Task details:
Transcribe the stretch of entries below from the line with "- app.categoryList 分类列表" through the line with "- Um **container** é uma", exactly and with both ends included; leave out all other lines.

Material for this task:
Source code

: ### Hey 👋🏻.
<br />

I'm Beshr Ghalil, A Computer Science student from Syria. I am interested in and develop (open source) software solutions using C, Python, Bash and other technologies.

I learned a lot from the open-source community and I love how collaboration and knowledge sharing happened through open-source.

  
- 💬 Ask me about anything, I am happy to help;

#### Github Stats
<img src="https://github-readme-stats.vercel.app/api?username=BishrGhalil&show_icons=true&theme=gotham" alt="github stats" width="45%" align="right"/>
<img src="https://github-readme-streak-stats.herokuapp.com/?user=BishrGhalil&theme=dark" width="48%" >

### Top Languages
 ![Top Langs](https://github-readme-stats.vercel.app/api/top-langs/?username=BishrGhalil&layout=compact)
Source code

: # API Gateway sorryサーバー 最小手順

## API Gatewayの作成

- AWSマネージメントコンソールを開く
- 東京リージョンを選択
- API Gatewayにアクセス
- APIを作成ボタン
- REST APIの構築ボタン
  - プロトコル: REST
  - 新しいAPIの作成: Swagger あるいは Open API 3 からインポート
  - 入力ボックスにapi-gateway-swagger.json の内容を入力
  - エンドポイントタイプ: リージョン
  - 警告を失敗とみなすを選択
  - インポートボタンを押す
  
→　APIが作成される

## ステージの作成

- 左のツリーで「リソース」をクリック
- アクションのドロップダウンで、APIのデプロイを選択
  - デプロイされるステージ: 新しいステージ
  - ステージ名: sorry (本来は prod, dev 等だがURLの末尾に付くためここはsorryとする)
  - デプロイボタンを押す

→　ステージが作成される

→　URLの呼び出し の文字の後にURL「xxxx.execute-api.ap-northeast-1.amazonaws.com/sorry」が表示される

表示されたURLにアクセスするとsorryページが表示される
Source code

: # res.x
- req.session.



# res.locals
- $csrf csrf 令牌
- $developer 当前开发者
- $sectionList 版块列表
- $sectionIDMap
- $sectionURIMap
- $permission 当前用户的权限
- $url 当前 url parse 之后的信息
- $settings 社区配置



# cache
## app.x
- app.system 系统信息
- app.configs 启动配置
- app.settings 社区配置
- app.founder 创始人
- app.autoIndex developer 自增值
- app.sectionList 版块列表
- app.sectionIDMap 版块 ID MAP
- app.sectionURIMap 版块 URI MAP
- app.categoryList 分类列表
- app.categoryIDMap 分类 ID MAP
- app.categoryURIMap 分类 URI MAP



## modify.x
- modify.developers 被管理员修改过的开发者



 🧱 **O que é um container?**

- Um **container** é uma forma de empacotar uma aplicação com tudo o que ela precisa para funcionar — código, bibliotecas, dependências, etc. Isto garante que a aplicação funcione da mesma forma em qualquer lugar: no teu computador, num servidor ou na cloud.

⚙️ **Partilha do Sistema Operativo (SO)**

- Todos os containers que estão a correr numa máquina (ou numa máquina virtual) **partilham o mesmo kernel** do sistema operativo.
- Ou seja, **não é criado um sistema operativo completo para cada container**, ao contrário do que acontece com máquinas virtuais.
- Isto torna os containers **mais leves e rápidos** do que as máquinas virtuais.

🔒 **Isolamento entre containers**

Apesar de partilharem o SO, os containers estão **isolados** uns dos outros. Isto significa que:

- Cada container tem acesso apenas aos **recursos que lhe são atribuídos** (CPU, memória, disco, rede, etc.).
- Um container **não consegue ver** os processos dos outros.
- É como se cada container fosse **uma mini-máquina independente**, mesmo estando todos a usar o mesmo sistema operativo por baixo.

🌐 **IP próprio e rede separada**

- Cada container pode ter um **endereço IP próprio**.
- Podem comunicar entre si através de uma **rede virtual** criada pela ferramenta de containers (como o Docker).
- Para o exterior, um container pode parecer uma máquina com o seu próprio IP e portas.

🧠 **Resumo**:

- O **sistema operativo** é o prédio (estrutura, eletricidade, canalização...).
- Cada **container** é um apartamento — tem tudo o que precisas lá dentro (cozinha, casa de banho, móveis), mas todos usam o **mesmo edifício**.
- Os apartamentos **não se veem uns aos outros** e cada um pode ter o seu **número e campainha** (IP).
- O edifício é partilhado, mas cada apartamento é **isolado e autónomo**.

Response area:
- app.categoryList 分类列表
- app.categoryIDMap 分类 ID MAP
- app.categoryURIMap 分类 URI MAP



## modify.x
- modify.developers 被管理员修改过的开发者



 🧱 **O que é um container?**

- Um **container** é uma forma de empacotar uma aplicação com tudo o que ela precisa para funcionar — código, bibliotecas, dependências, etc. Isto garante que a aplicação funcione da mesma forma em qualquer lugar: no teu computador, num servidor ou na cloud.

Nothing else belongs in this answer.